If central banks increase interest rates enough to bring inflation down to 2%, they will cause a severe economic hard landing
And if they don’t – attempting instead to protect growth and jobs – they will be left increasingly far behind the curve, leading to a de-anchoring of inflation expectations and a wage-price spiral.
Project Syndicate: In your latest PS commentary, you reaffirmed your expectation that monetary authorities’ efforts to rein in inflation will “cause both an economic and a financial crash,” and that “regardless of their tough talk,” central banks “will feel immense pressure to reverse their tightening” once that crash materializes.
What would the impact of such a reversal be?

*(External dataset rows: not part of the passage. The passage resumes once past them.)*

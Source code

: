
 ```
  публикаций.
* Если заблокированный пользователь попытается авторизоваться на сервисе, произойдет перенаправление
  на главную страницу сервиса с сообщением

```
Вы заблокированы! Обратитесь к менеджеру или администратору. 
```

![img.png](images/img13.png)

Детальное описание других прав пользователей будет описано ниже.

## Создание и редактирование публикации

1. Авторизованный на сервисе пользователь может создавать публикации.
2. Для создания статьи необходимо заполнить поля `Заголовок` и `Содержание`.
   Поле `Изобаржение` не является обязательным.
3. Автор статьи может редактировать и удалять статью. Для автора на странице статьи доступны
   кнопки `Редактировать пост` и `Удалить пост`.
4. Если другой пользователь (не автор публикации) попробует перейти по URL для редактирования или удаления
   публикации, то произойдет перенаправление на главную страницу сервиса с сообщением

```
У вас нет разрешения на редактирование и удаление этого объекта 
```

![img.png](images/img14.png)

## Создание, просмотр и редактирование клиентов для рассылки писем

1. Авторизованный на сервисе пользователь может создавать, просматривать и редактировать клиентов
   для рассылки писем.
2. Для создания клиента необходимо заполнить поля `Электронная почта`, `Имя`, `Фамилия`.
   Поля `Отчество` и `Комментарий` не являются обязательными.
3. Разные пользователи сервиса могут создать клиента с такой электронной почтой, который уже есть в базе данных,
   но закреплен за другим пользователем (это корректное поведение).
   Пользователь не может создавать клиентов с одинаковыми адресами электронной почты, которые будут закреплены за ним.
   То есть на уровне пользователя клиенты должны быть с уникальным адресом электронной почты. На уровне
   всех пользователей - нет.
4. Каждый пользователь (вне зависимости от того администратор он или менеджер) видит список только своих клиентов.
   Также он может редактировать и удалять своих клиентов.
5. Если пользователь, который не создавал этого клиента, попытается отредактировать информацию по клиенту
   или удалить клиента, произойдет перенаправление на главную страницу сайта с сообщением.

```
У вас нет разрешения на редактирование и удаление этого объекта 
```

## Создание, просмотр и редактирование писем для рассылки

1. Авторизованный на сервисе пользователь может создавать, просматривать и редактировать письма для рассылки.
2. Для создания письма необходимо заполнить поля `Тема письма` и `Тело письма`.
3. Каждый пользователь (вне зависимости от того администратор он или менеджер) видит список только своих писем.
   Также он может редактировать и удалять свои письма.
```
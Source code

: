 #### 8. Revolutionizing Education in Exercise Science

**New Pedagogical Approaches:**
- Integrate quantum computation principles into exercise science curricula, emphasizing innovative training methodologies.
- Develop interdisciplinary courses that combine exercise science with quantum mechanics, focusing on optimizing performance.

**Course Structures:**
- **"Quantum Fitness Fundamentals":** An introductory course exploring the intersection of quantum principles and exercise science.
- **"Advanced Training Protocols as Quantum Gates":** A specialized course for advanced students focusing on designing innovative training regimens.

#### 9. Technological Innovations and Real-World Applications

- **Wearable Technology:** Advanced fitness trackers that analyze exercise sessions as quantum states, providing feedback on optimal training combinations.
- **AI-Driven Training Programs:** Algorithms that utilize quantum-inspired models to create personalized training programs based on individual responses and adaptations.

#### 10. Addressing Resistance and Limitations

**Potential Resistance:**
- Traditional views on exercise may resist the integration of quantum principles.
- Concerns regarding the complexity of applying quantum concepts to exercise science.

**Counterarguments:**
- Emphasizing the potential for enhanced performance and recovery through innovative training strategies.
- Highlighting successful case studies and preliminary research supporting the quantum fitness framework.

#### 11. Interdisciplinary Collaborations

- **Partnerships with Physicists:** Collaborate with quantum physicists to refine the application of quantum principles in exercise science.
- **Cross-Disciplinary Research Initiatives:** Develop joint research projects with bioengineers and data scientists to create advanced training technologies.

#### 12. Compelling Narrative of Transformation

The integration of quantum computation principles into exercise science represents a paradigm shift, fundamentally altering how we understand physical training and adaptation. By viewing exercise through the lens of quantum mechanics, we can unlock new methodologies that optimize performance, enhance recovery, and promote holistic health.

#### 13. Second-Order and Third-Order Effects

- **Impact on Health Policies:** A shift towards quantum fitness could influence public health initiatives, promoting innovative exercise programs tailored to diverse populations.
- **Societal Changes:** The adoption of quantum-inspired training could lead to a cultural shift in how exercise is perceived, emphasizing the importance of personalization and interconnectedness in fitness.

Do monetary policymakers in the United States and Europe have any good – or less bad – options?
Nouriel Roubini: Central banks are in both a stagflation trap and a debt trap.
Raising interest rates enough to crush inflation causes not only an economic crash, but also a financial crash, with highly leveraged private and public debtors facing severe distress.
In these circumstances, central banks will blink.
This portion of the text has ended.